Fragment #33—(Unknown): ‘Famous Meliboea bare Phellus the good spear-man.’

Fragment #34—Herodian, On Peculiar Diction, p. 18: In Hesiod in the second Catalogue: ‘Who once hid the torch [1727] within.’

Fragment #35—Herodian, On Peculiar Diction, p. 42: Hesiod in the third Catalogue writes: ‘And a resounding thud of feet rose up.’

Fragment #36—Apollonius Dyscolus [1728], On the Pronoun, p. 125: ‘And a great trouble to themselves.’

Fragment #37—Scholiast on Apollonius Rhodius, Arg. i. 45: Neither Homer nor Hesiod speak of Iphiclus as amongst the Argonauts.

Fragment #38—‘Eratosthenes’ [1729], Catast. xix. p. 124: The Ram.]—This it was that transported Phrixus and Helle.
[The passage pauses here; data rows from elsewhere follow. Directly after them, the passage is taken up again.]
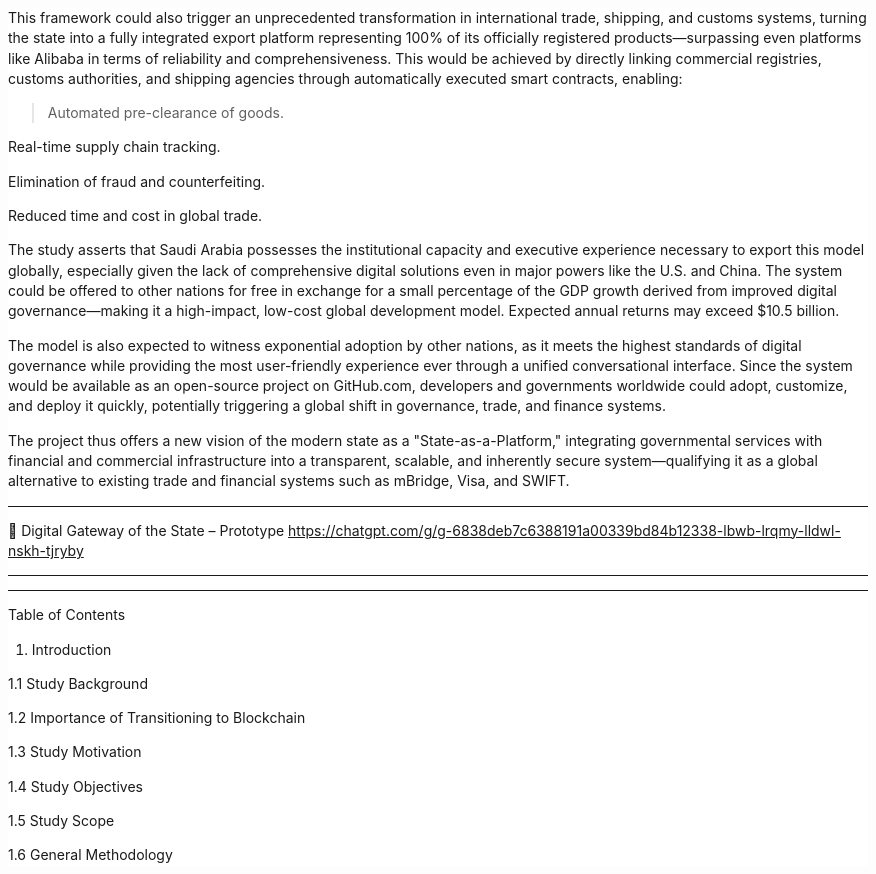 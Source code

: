 This framework could also trigger an unprecedented transformation in international trade, shipping, and customs systems, turning the state into a fully integrated export platform representing 100% of its officially registered products—surpassing even platforms like Alibaba in terms of reliability and comprehensiveness. This would be achieved by directly linking commercial registries, customs authorities, and shipping agencies through automatically executed smart contracts, enabling:

> Automated pre-clearance of goods.

Real-time supply chain tracking.

Elimination of fraud and counterfeiting.

Reduced time and cost in global trade.




The study asserts that Saudi Arabia possesses the institutional capacity and executive experience necessary to export this model globally, especially given the lack of comprehensive digital solutions even in major powers like the U.S. and China. The system could be offered to other nations for free in exchange for a small percentage of the GDP growth derived from improved digital governance—making it a high-impact, low-cost global development model. Expected annual returns may exceed $10.5 billion.

The model is also expected to witness exponential adoption by other nations, as it meets the highest standards of digital governance while providing the most user-friendly experience ever through a unified conversational interface. Since the system would be available as an open-source project on GitHub.com, developers and governments worldwide could adopt, customize, and deploy it quickly, potentially triggering a global shift in governance, trade, and finance systems.

The project thus offers a new vision of the modern state as a "State-as-a-Platform," integrating governmental services with financial and commercial infrastructure into a transparent, scalable, and inherently secure system—qualifying it as a global alternative to existing trade and financial systems such as mBridge, Visa, and SWIFT.


---

🔗 Digital Gateway of the State – Prototype
https://chatgpt.com/g/g-6838deb7c6388191a00339bd84b12338-lbwb-lrqmy-lldwl-nskh-tjryby

---



---

Table of Contents

1. Introduction

1.1 Study Background

1.2 Importance of Transitioning to Blockchain

1.3 Study Motivation

1.4 Study Objectives

1.5 Study Scope

1.6 General Methodology
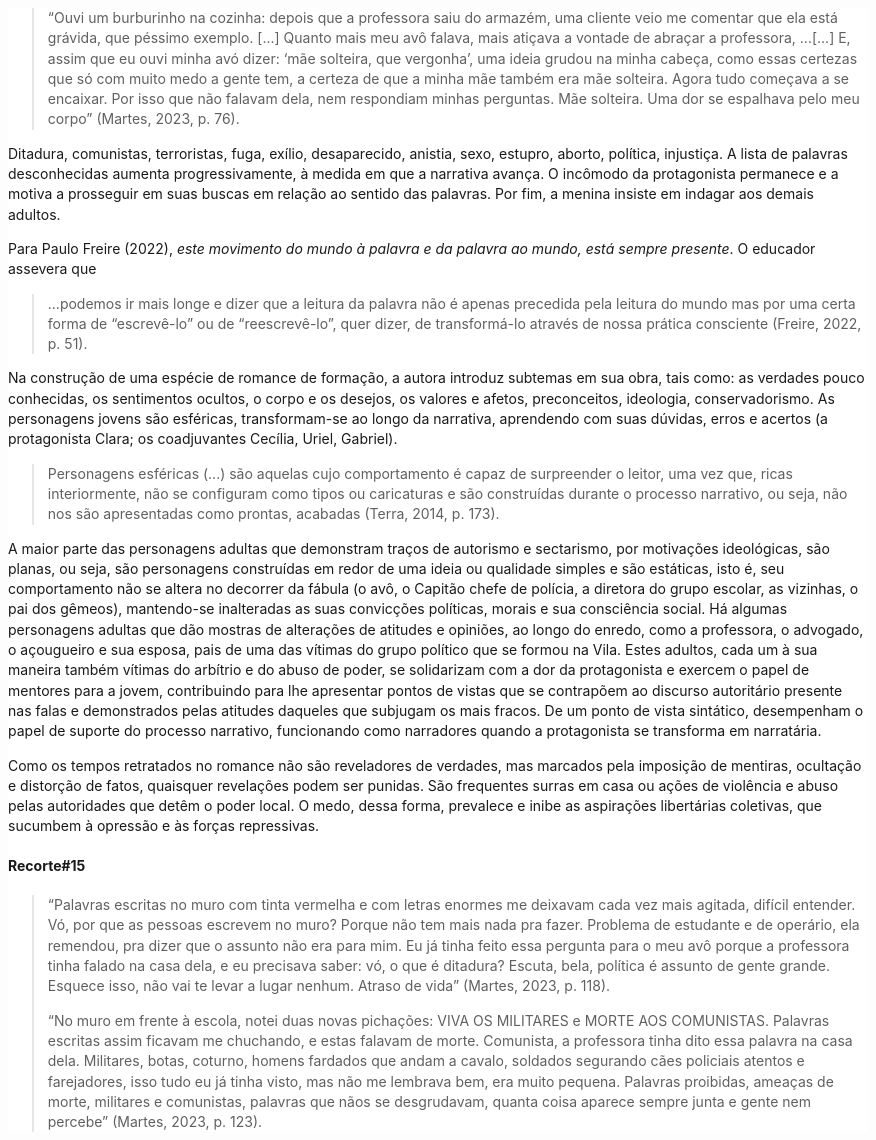 > “Ouvi um burburinho na cozinha: depois que a professora saiu do armazém, uma cliente veio me comentar que ela está grávida, que péssimo exemplo. [...] Quanto mais meu avô falava, mais atiçava a vontade de abraçar a professora, ...[...] E, assim que eu ouvi minha avó dizer: ‘mãe solteira, que vergonha’, uma ideia grudou na minha cabeça, como essas certezas que só com muito medo a gente tem, a certeza de que a minha mãe também era mãe solteira. Agora tudo começava a se encaixar. Por isso que não falavam dela, nem respondiam minhas perguntas. Mãe solteira. Uma dor se espalhava pelo meu corpo” (Martes, 2023, p. 76).

Ditadura, comunistas, terroristas, fuga, exílio, desaparecido, anistia, sexo, estupro, aborto, política, injustiça. A lista de palavras desconhecidas aumenta progressivamente, à medida em que a narrativa avança. O incômodo da protagonista permanece e a motiva a prosseguir em suas buscas em relação ao sentido das palavras. Por fim, a menina insiste em indagar aos demais adultos.


Para Paulo Freire (2022), _este movimento do mundo à palavra e da palavra ao mundo, está sempre presente_. O educador assevera que

> ...podemos ir mais longe e dizer que a leitura da palavra não é apenas precedida pela leitura do mundo mas por uma certa forma de “escrevê-lo” ou de “reescrevê-lo”, quer dizer, de transformá-lo através de nossa prática consciente (Freire, 2022, p. 51).

Na construção de uma espécie de romance de formação, a autora introduz subtemas em sua obra, tais como: as verdades pouco conhecidas, os sentimentos ocultos, o corpo e os desejos, os valores e afetos, preconceitos, ideologia, conservadorismo. As personagens jovens são esféricas, transformam-se ao longo da narrativa, aprendendo com suas dúvidas, erros e acertos (a protagonista Clara; os coadjuvantes Cecília, Uriel, Gabriel).

> Personagens esféricas (...) são aquelas cujo comportamento é capaz de surpreender o leitor, uma vez que, ricas interiormente, não se configuram como tipos ou caricaturas e são construídas durante o processo narrativo, ou seja, não nos são apresentadas como prontas, acabadas (Terra, 2014, p. 173).

A maior parte das personagens adultas que demonstram traços de autorismo e sectarismo, por motivações ideológicas, são planas, ou seja, são personagens construídas em redor de uma ideia ou qualidade simples e são estáticas, isto é, seu comportamento não se altera no decorrer da fábula (o avô, o Capitão chefe de polícia, a diretora do grupo escolar, as vizinhas, o pai dos gêmeos), mantendo-se inalteradas as suas convicções políticas, morais e sua consciência social. Há algumas personagens adultas que dão mostras de alterações de atitudes e opiniões, ao longo do enredo, como a professora, o advogado, o açougueiro e sua esposa, pais de uma das vítimas do grupo político que se formou na Vila. Estes adultos, cada um à sua maneira também vítimas do arbítrio e do abuso de poder, se solidarizam com a dor da protagonista e exercem o papel de mentores para a jovem, contribuindo para lhe apresentar pontos de vistas que se contrapõem ao discurso autoritário presente nas falas e demonstrados pelas atitudes daqueles que subjugam os mais fracos. De um ponto de vista sintático, desempenham o papel de suporte do processo narrativo, funcionando como narradores quando a protagonista se transforma em narratária.


Como os tempos retratados no romance não são reveladores de verdades, mas marcados pela imposição de mentiras, ocultação e distorção de fatos, quaisquer revelações podem ser punidas. São frequentes surras em casa ou ações de violência e abuso pelas autoridades que detêm o poder local. O medo, dessa forma, prevalece e inibe as aspirações libertárias coletivas, que sucumbem à opressão e às forças repressivas. 

#### Recorte#15

> “Palavras escritas no muro com tinta vermelha e com letras enormes me deixavam cada vez mais agitada, difícil entender. Vó, por que as pessoas escrevem no muro? Porque não tem mais nada pra fazer. Problema de estudante e de operário, ela remendou, pra dizer que o assunto não era para mim. Eu já tinha feito essa pergunta para o meu avô porque a professora tinha falado na casa dela, e eu precisava saber: vó, o que é ditadura? Escuta, bela, política é assunto de gente grande. Esquece isso, não vai te levar a lugar nenhum. Atraso de vida” (Martes, 2023, p. 118).
> 
> “No muro em frente à escola, notei duas novas pichações: VIVA OS MILITARES e MORTE AOS COMUNISTAS. Palavras escritas assim ficavam me chuchando, e estas falavam de morte. Comunista, a professora tinha dito essa palavra na casa dela. Militares, botas, coturno, homens fardados que andam a cavalo, soldados segurando cães policiais atentos e farejadores, isso tudo eu já tinha visto, mas não me lembrava bem, era muito pequena. Palavras proibidas, ameaças de morte, militares e comunistas, palavras que nãos se desgrudavam, quanta coisa aparece sempre junta e gente nem percebe” (Martes, 2023, p. 123).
It was immortal and was given them by their mother Nephele, and had a golden fleece, as Hesiod and Pherecydes say.

Fragment #39—Scholiast on Apollonius Rhodius, Arg. ii. 181: Hesiod in the Great Eoiae says that Phineus was blinded because he revealed to Phrixus the road; but in the third Catalogue, because he preferred long life to sight.

Hesiod says he had two sons, Thynus and Mariandynus.

Ephorus [1730] in Strabo, vii. 302: Hesiod, in the so-called Journey round the Earth, says that Phineus was brought by the Harpies ‘to the land of milk-feeders [1731] who have waggons for houses.’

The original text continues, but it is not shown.